**Prompt:**
Please set down only the lines between the line containing "Nếu transaction bị" and the end of the records, inclusive, exactly as they stand.

**Records supplied:**
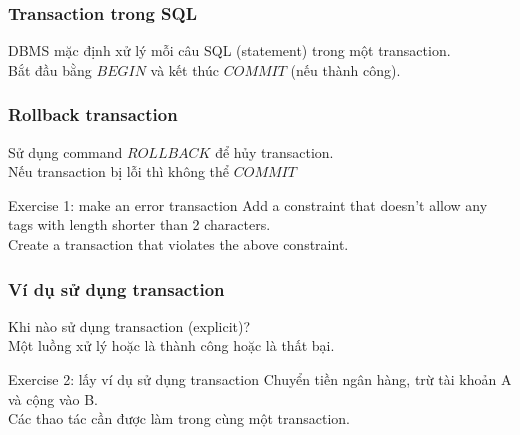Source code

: \documentclass[xcolor={table, dvipsnames}]{beamer}
\begin{document}
\begin{frame}
\frametitle{Transaction trong SQL}
DBMS mặc định xử lý mỗi câu SQL (statement) trong một transaction.\\
Bắt đầu bằng $BEGIN$ và kết thúc $COMMIT$ (nếu thành công).\\
\end{frame}

\begin{frame}
\frametitle{Rollback transaction}
Sử dụng command $ROLLBACK$ để hủy transaction.\\
\pause
Nếu transaction bị lỗi thì không thể $COMMIT$\\
\pause
\begin{block}{Exercise 1: make an error transaction}
Add a constraint that doesn't allow any tags with length shorter than 2 characters.\\
Create a transaction that violates the above constraint.
\end{block}
\end{frame}

\begin{frame}
\frametitle{Ví dụ sử dụng transaction}
Khi nào sử dụng transaction (explicit)?\\
\pause
Một luồng xử lý hoặc là thành công hoặc là thất bại.\\
\pause
\begin{block}{Exercise 2: lấy ví dụ sử dụng transaction}
Chuyển tiền ngân hàng, trừ tài khoản A và cộng vào B.\\
Các thao tác cần được làm trong cùng một transaction.\\
\end{block} 
\end{frame}
\end{document}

**Task solution:**
Nếu transaction bị lỗi thì không thể $COMMIT$\\
\pause
\begin{block}{Exercise 1: make an error transaction}
Add a constraint that doesn't allow any tags with length shorter than 2 characters.\\
Create a transaction that violates the above constraint.
\end{block}
\end{frame}

\begin{frame}
\frametitle{Ví dụ sử dụng transaction}
Khi nào sử dụng transaction (explicit)?\\
\pause
Một luồng xử lý hoặc là thành công hoặc là thất bại.\\
\pause
\begin{block}{Exercise 2: lấy ví dụ sử dụng transaction}
Chuyển tiền ngân hàng, trừ tài khoản A và cộng vào B.\\
Các thao tác cần được làm trong cùng một transaction.\\
\end{block} 
\end{frame}
\end{document}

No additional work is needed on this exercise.